Then we ask the question, “Is the life I am living the same life that wants to live in me?” This is the life that Peter heard when Christ first called him to follow him and be his disciple. This is the life that Peter heard in this Sunday’s Gospel when Christ told him, “Come.”
This is the same life that wants to live in us, constantly hearing the invitation, “Come.” We seem to lose it, especially when we allow doubts to set in. But it is there.
In our journey, as in Peter’s, we go through the spiral movement of hearing it, then letting the doubts drown the call, hearing it again, etc. Yes, we learn to live with it. But at a certain point we do ask if this is the kind of life that wants to live in us.
Then Palmer’s next question comes, “So how do I get back?”
We journey back to wholeness. We reintegrate. We redirect everything in our life, as in everything, to journey back to the wholeness who is Christ.

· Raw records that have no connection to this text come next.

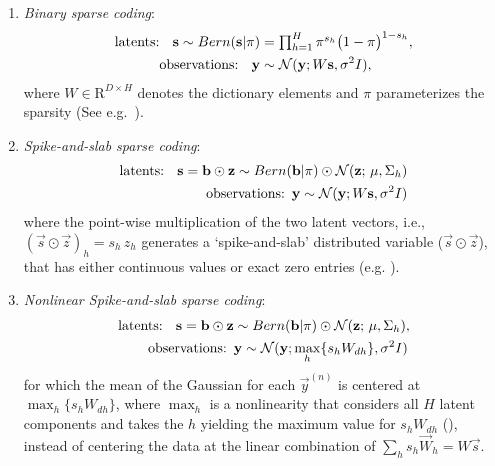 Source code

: \begin{enumerate}
\item \textit{Binary sparse coding}:
%
\vspace{-.1cm}
\begin{align}
\text{latents: } \,\,\,\vec{s} \sim Bern(\vec{s} | \pi) &= \disT\prod_{h=1}^H \pi^{s_h} \big( 1 - \pi \big)^{1-s_h},\nonumber \\
\text{observations:  }\,\,\,    \vec{y} &\sim \mathcal{N}(\vec{y}; W\vec{s}, \sigma^2\One),\nonumber%
\end{align}
%
where $W \in \mathrm{R}^{D \times H}$ denotes the dictionary elements and $\pi$ parameterizes the sparsity (See e.g.~\citep{HennigesEtAl2010}).
%
\item \textit{Spike-and-slab sparse coding}:
\vspace{-.2cm}
\begin{align}
\text{latents: } \,\,\,\vec{s} = \vec{b}\odot\vec{z} \sim Bern(\vec{b} | \pi) \odot \mathcal{N}(\vec{z};\,\vec{\mu} , \Sigma_h)\nonumber\\
\text{observations:}  \,\,\, \vec{y} \sim \mathcal{N}(\vec{y}; W\vec{s}, \sigma^2\One)\nonumber%
\end{align}
where the point-wise multiplication of the two latent vectors, i.e., $(\vec{s}\odot\vec{z})_h = s_h\,z_h$
generates a `spike-and-slab' distributed variable ($\vec{s}\odot\vec{z}$), that has either continuous values or exact zero entries (e.g. \citep{TitsiasGredilla2011,GoodfellowEtAl2013,SheikhEtAl2014}).
%
\item \textit{Nonlinear Spike-and-slab sparse coding}:
\vspace{-.2cm}
\begin{align}\label{eq:ssmca}
\text{latents: } \,\,\,{\mathbf{s}} = {\mathbf{b}}\odot{\mathbf{z}} &\sim Bern({\mathbf{b}} | \pi) \odot \mathcal{N}({\mathbf{z}};\,{\mathbf{\mu}} , \Sigma_h), \nonumber\\
 \text{observations:}\,\,\, &{\mathbf{y}} \sim \mathcal{N}({\mathbf{y}}; \max_{h}\{s_hW_{dh}\}, \sigma^2I)\nonumber
\end{align}
for which the mean of the Gaussian for each $\vec{y}^{(n)}$ is centered at $\max_{h}\{s_hW_{dh}\}$, where $\max_{h}$ is a nonlinearity that considers all $H$ latent components and takes the $h$ yielding the maximum value for $s_hW_{dh}$ (\citep{LuckeSahani2008,SheltonEtAl2012,BornscheinEtAl2013}), instead of centering the data at the linear combination of $\sum_h s_h\vec{W}_h=W\vec{s}$.
%
\end{enumerate}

One of the Assumption sisters in the Malibay seminar brought this up—Christ as the integration point—as we were talking about the spiral movement of formation. The discussion led to the famous Omega Point of Fr. Pierre Teilhard de Chardin, S.J.
All of creation, all of the moments and experiences in our life evolve—and I picture it to be a spiral movement—towards the Omega Point, Christ himself. This cosmic movement and force can come in a simple moment in our life when we hear Christ saying to us, “Come,” when we stand at the entrance of the cave after we hear “a tiny whisper.”
Such moments are the moments in our life when we are “old enough to start reading fairy tales again” and believe in the story and its magic. It’s the story of a God who loves us so unconditionally that we cannot understand this love. The only way we will, perhaps, is to respond to his invitation to “come” and walk on water.
An epilogue of sorts. When I started writing “my fairy tale,” I wrote it for my students 30 plus years ago, then my second batch of students almost 20 years ago. Yes, they grew faster than I could write my story, and along the way I allowed others to write it for me and allowed doubt to cloud the story.
But now, meeting new students, I am inspired to reclaim my story and resume writing it for all my students who, from the start of “my fairy tale,” I had wanted to love into excellence—that they may integrate and be whole, discover their mission and become loving persons.
I am in the final stage, the final chapter of the story. And this is where I will write about loving with the one great love. “Come”—and if we respond and focus, we will walk on water. This is how great this love is, and will always be.